THE DATA below:

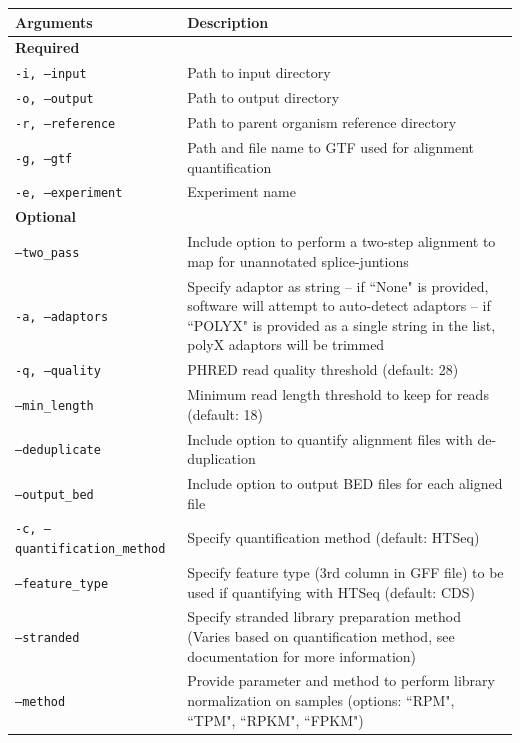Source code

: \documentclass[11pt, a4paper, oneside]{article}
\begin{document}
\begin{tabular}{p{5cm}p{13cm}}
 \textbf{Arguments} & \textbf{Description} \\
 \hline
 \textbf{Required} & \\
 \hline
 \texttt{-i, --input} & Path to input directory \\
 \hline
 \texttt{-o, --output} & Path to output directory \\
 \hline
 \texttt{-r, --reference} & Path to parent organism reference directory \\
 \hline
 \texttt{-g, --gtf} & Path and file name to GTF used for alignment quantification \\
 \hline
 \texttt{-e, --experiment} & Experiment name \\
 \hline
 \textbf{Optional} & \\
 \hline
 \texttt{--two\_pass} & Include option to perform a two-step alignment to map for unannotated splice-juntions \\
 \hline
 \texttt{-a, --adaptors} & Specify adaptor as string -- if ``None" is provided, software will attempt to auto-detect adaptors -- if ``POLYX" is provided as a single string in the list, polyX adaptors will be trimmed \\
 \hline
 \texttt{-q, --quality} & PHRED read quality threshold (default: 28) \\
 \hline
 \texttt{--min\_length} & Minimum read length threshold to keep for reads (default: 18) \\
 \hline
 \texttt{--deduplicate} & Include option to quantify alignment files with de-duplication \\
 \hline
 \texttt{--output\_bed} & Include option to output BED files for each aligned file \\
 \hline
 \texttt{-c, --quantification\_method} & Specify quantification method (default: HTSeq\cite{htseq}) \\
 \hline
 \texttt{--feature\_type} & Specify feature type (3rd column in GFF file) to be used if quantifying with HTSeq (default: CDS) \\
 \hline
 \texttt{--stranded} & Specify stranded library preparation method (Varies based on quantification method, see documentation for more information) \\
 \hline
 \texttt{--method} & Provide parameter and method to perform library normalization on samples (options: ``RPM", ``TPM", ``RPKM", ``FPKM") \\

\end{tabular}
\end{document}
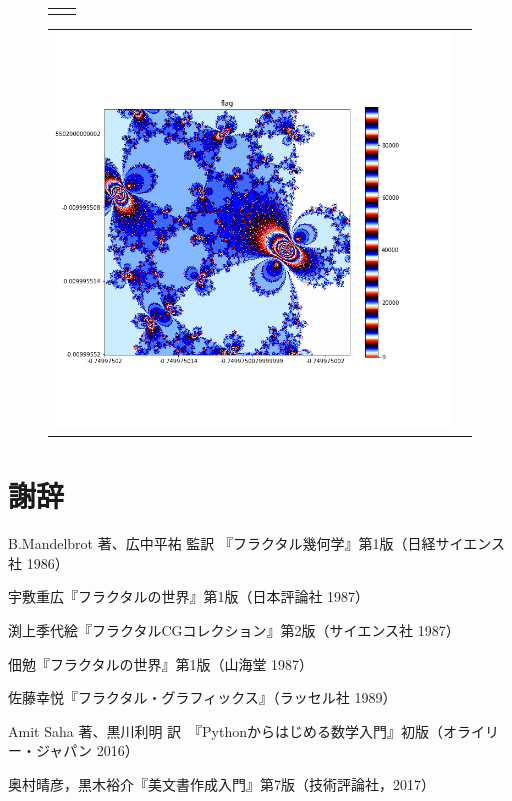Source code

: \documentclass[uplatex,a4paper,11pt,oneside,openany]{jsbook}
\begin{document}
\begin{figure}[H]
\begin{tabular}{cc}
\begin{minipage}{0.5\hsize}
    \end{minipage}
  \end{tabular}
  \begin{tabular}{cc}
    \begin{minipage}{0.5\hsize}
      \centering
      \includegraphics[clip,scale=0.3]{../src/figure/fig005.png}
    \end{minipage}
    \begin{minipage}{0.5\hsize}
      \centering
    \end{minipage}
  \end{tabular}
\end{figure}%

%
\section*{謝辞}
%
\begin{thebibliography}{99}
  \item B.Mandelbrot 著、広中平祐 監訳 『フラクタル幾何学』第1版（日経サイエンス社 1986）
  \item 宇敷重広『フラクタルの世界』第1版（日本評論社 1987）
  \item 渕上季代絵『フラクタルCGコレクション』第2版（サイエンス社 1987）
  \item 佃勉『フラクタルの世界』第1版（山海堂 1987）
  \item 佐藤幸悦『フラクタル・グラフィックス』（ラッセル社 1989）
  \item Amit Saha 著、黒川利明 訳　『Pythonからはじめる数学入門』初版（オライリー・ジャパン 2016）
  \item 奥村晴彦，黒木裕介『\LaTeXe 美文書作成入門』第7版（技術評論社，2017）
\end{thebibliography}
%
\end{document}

End of THE DATA.

YOUR OBJECTIVE: A picture-free version of all the records, repeated exactly, is what to return.

ANSWER TO THE EXERCISE:
Source code

: \documentclass[11pt, a4paper, oneside]{article}
\begin{document}
\begin{tabular}{p{5cm}p{13cm}}
 \textbf{Arguments} & \textbf{Description} \\
 \hline
 \textbf{Required} & \\
 \hline
 \texttt{-i, --input} & Path to input directory \\
 \hline
 \texttt{-o, --output} & Path to output directory \\
 \hline
 \texttt{-r, --reference} & Path to parent organism reference directory \\
 \hline
 \texttt{-g, --gtf} & Path and file name to GTF used for alignment quantification \\
 \hline
 \texttt{-e, --experiment} & Experiment name \\
 \hline
 \textbf{Optional} & \\
 \hline
 \texttt{--two\_pass} & Include option to perform a two-step alignment to map for unannotated splice-juntions \\
 \hline
 \texttt{-a, --adaptors} & Specify adaptor as string -- if ``None" is provided, software will attempt to auto-detect adaptors -- if ``POLYX" is provided as a single string in the list, polyX adaptors will be trimmed \\
 \hline
 \texttt{-q, --quality} & PHRED read quality threshold (default: 28) \\
 \hline
 \texttt{--min\_length} & Minimum read length threshold to keep for reads (default: 18) \\
 \hline
 \texttt{--deduplicate} & Include option to quantify alignment files with de-duplication \\
 \hline
 \texttt{--output\_bed} & Include option to output BED files for each aligned file \\
 \hline
 \texttt{-c, --quantification\_method} & Specify quantification method (default: HTSeq\cite{htseq}) \\
 \hline
 \texttt{--feature\_type} & Specify feature type (3rd column in GFF file) to be used if quantifying with HTSeq (default: CDS) \\
 \hline
 \texttt{--stranded} & Specify stranded library preparation method (Varies based on quantification method, see documentation for more information) \\
 \hline
 \texttt{--method} & Provide parameter and method to perform library normalization on samples (options: ``RPM", ``TPM", ``RPKM", ``FPKM") \\

\end{tabular}
\end{document}
Source code

: \documentclass[uplatex,a4paper,11pt,oneside,openany]{jsbook}
\begin{document}
\begin{figure}[H]
\begin{tabular}{cc}
\begin{minipage}{0.5\hsize}
    \end{minipage}
  \end{tabular}
  \begin{tabular}{cc}
    \begin{minipage}{0.5\hsize}
      \centering
      \includegraphics[clip,scale=0.3]{../src/figure/fig005.png}
    \end{minipage}
    \begin{minipage}{0.5\hsize}
      \centering
    \end{minipage}
  \end{tabular}
\end{figure}%

%
\section*{謝辞}
%
\begin{thebibliography}{99}
  \item B.Mandelbrot 著、広中平祐 監訳 『フラクタル幾何学』第1版（日経サイエンス社 1986）
  \item 宇敷重広『フラクタルの世界』第1版（日本評論社 1987）
  \item 渕上季代絵『フラクタルCGコレクション』第2版（サイエンス社 1987）
  \item 佃勉『フラクタルの世界』第1版（山海堂 1987）
  \item 佐藤幸悦『フラクタル・グラフィックス』（ラッセル社 1989）
  \item Amit Saha 著、黒川利明 訳　『Pythonからはじめる数学入門』初版（オライリー・ジャパン 2016）
  \item 奥村晴彦，黒木裕介『\LaTeXe 美文書作成入門』第7版（技術評論社，2017）
\end{thebibliography}
%
\end{document}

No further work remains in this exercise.